Smart handling of `EarlyStopping.check_on_train_epoch_end` (#8888)

* Smart handling of `EarlyStopping.check_on_train_epoch_end` * dummy value * Extra flag
2021-08-14 08:50:39 +02:00 · 2021-08-14 08:50:39 +02:00 · bfeffde8f4
parent 7d87879350
commit bfeffde8f4
2 changed files with 37 additions and 4 deletions
--- a/pytorch_lightning/callbacks/early_stopping.py
+++ b/pytorch_lightning/callbacks/early_stopping.py
@ -91,7 +91,7 @@ class EarlyStopping(Callback):
        check_finite: bool = True,
        stopping_threshold: Optional[float] = None,
        divergence_threshold: Optional[float] = None,
-        check_on_train_epoch_end: bool = True,
+        check_on_train_epoch_end: Optional[bool] = None,
    ):
        super().__init__()
        self.min_delta = min_delta
@ -120,6 +120,12 @@ class EarlyStopping(Callback):
            )
        self.monitor = monitor or "early_stop_on"

+    def on_pretrain_routine_start(self, trainer: "pl.Trainer", pl_module: "pl.LightningModule") -> None:
+        if self._check_on_train_epoch_end is None:
+            # if the user runs validation multiple times per training epoch, we try to check after
+            # validation instead of on train epoch end
+            self._check_on_train_epoch_end = trainer.val_check_interval == 1.0
+
    def _validate_condition_metric(self, logs):
        monitor_val = logs.get(self.monitor)

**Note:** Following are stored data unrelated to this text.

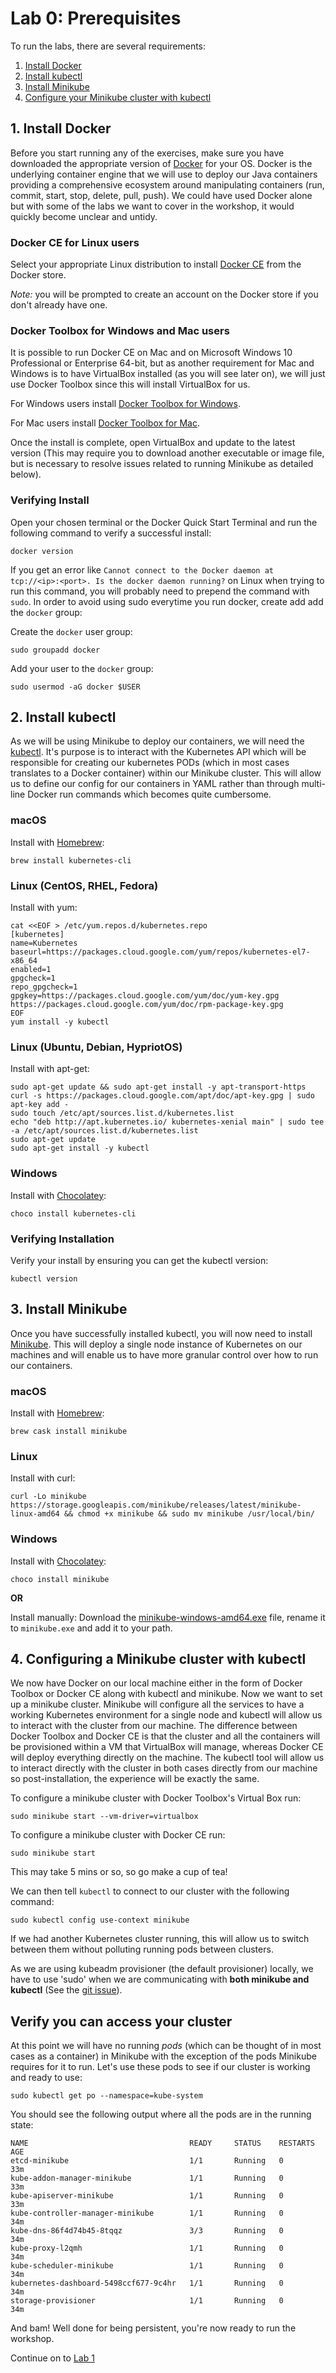 # Lab 0: Prerequisites

To run the labs, there are several requirements:
1. [Install Docker](#install-docker)
2. [Install kubectl](#install-kubectl)
3. [Install Minikube](#install-minikube)
4. [Configure your Minikube cluster with kubectl](#configuring-a-minikube-cluster-with-kubectl)

## 1. Install Docker

Before you start running any of the exercises, make sure you have downloaded the appropriate version of [Docker](https://docs.docker.com/get-started/) for your OS. Docker is the underlying container engine that we will use to deploy our Java containers providing a comprehensive ecosystem around manipulating containers (run, commit, start, stop, delete, pull, push). We could have used Docker alone but with some of the labs we want to cover in the workshop, it would quickly become unclear and untidy.  

### Docker CE for Linux users

Select your appropriate Linux distribution to install [Docker CE](https://docs.docker.com/install/#server) from the Docker store. 

*Note:* you will be prompted to create an account on the Docker store if you don't already have one.

### Docker Toolbox for Windows and Mac users

It is possible to run Docker CE on Mac and on Microsoft Windows 10 Professional or Enterprise 64-bit, but as another requirement for Mac and Windows is to have VirtualBox installed (as you will see later on), we will just use Docker Toolbox since this will install VirtualBox for us. 

For Windows users install [Docker Toolbox for Windows](https://docs.docker.com/toolbox/toolbox_install_windows/).

For Mac users install [Docker Toolbox for Mac](https://docs.docker.com/toolbox/toolbox_install_mac/).

Once the install is complete, open VirtualBox and update to the latest version (This may require you to download another executable or image file, but is necessary to resolve issues related to running Minikube as detailed below).

### Verifying Install

Open your chosen terminal or the Docker Quick Start Terminal and run the following command to verify a successful install:

```shell
docker version
```

If you get an error like `Cannot connect to the Docker daemon at tcp://<ip>:<port>. Is the docker daemon running?` on Linux when trying to run this command, you will probably need to prepend the command with `sudo`. In order to avoid using sudo everytime you run docker, create add add the `docker` group:

Create the `docker` user group:

```shell
sudo groupadd docker
```

Add your user to the `docker` group:

```shell
sudo usermod -aG docker $USER
```

## 2. Install kubectl

As we will be using Minikube to deploy our containers, we will need the [kubectl](https://kubernetes.io/docs/tasks/tools/install-kubectl/#install-kubectl). It's purpose is to interact with the Kubernetes API which will be responsible for creating our kubernetes PODs (which in most cases translates to a Docker container) within our Minikube cluster. This will allow us to define our config for our containers in YAML rather than through multi-line Docker run commands which becomes quite cumbersome.

### macOS

Install with [Homebrew](https://brew.sh/):
```shell
brew install kubernetes-cli
```

### Linux (CentOS, RHEL, Fedora)

Install with yum:
```shell
cat <<EOF > /etc/yum.repos.d/kubernetes.repo
[kubernetes]
name=Kubernetes
baseurl=https://packages.cloud.google.com/yum/repos/kubernetes-el7-x86_64
enabled=1
gpgcheck=1
repo_gpgcheck=1
gpgkey=https://packages.cloud.google.com/yum/doc/yum-key.gpg https://packages.cloud.google.com/yum/doc/rpm-package-key.gpg
EOF
yum install -y kubectl
```

### Linux (Ubuntu, Debian, HypriotOS)

Install with apt-get:
```shell
sudo apt-get update && sudo apt-get install -y apt-transport-https
curl -s https://packages.cloud.google.com/apt/doc/apt-key.gpg | sudo apt-key add -
sudo touch /etc/apt/sources.list.d/kubernetes.list 
echo "deb http://apt.kubernetes.io/ kubernetes-xenial main" | sudo tee -a /etc/apt/sources.list.d/kubernetes.list
sudo apt-get update
sudo apt-get install -y kubectl
```

### Windows

Install with [Chocolatey](https://chocolatey.org/):
```shell
choco install kubernetes-cli
```

### Verifying Installation 
Verify your install by ensuring you can get the kubectl version:

```shell
kubectl version
``` 

## 3. Install Minikube

Once you have successfully installed kubectl, you will now need to install [Minikube](https://github.com/kubernetes/minikube). This will deploy a single node instance of Kubernetes on our machines and will enable us to have more granular control over how to run our containers. 

### macOS

Install with [Homebrew](https://brew.sh/):
```shell
brew cask install minikube
```

### Linux

Install with curl:
```shell
curl -Lo minikube https://storage.googleapis.com/minikube/releases/latest/minikube-linux-amd64 && chmod +x minikube && sudo mv minikube /usr/local/bin/
```

### Windows

Install with [Chocolatey](https://chocolatey.org/):
```shell
choco install minikube
```
**OR**

Install manually: Download the [minikube-windows-amd64.exe](https://storage.googleapis.com/minikube/releases/latest/minikube-windows-amd64.exe) file, rename it to `minikube.exe` and add it to your path.

## 4. Configuring a Minikube cluster with kubectl

We now have Docker on our local machine either in the form of Docker Toolbox or Docker CE along with kubectl and minikube. Now we want to set up a minikube cluster. Minikube will configure all the services to have a working Kubernetes environment for a single node and kubectl will allow us to interact with the cluster from our machine. The difference between Docker Toolbox and Docker CE is that the cluster and all the containers will be provisioned within a VM that VirtualBox will manage, whereas Docker CE will deploy everything directly on the machine. The kubectl tool will allow us to interact directly with the cluster in both cases directly from our machine so post-installation, the experience will be exactly the same.

To configure a minikube cluster with Docker Toolbox's Virtual Box run:

```shell
sudo minikube start --vm-driver=virtualbox
```

To configure a minikube cluster with Docker CE run:

```shell
sudo minikube start
```

This may take 5 mins or so, so go make a cup of tea!

We can then tell `kubectl` to connect to our cluster with the following command:

```shell
sudo kubectl config use-context minikube
```

If we had another Kubernetes cluster running, this will allow us to switch between them without polluting running pods between clusters.  

As we are using kubeadm provisioner (the default provisioner) locally, we have to use 'sudo' when we are communicating with **both minikube and kubectl** (See the [git issue](https://github.com/kubernetes/kubeadm/issues/57)).

## Verify you can access your cluster

At this point we will have no running *pods* (which can be thought of in most cases as a container) in Minikube with the exception of the pods Minikube requires for it to run. Let's use these pods to see if our cluster is working and ready to use:

```shell
sudo kubectl get po --namespace=kube-system
```

You should see the following output where all the pods are in the running state:

```shell
NAME                                    READY     STATUS    RESTARTS   AGE
etcd-minikube                           1/1       Running   0          33m
kube-addon-manager-minikube             1/1       Running   0          33m
kube-apiserver-minikube                 1/1       Running   0          33m
kube-controller-manager-minikube        1/1       Running   0          34m
kube-dns-86f4d74b45-8tqqz               3/3       Running   0          34m
kube-proxy-l2qmh                        1/1       Running   0          34m
kube-scheduler-minikube                 1/1       Running   0          34m
kubernetes-dashboard-5498ccf677-9c4hr   1/1       Running   0          34m
storage-provisioner                     1/1       Running   0          34m
```

And bam! Well done for being persistent, you're now ready to run the workshop.

Continue on to [Lab 1](../Lab_1.md)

@ -191,7 +197,7 @@ class EarlyStopping(Callback):
        # when in dev debugging
        trainer.dev_debugger.track_early_stopping_history(self, current)

-        should_stop, reason = self._evalute_stopping_criteria(current)
+        should_stop, reason = self._evaluate_stopping_criteria(current)

        # stop every ddp process if any world process decides to stop
        should_stop = trainer.training_type_plugin.reduce_boolean_decision(should_stop)
@ -201,7 +207,7 @@ class EarlyStopping(Callback):
        if reason and self.verbose:
            self._log_info(trainer, reason)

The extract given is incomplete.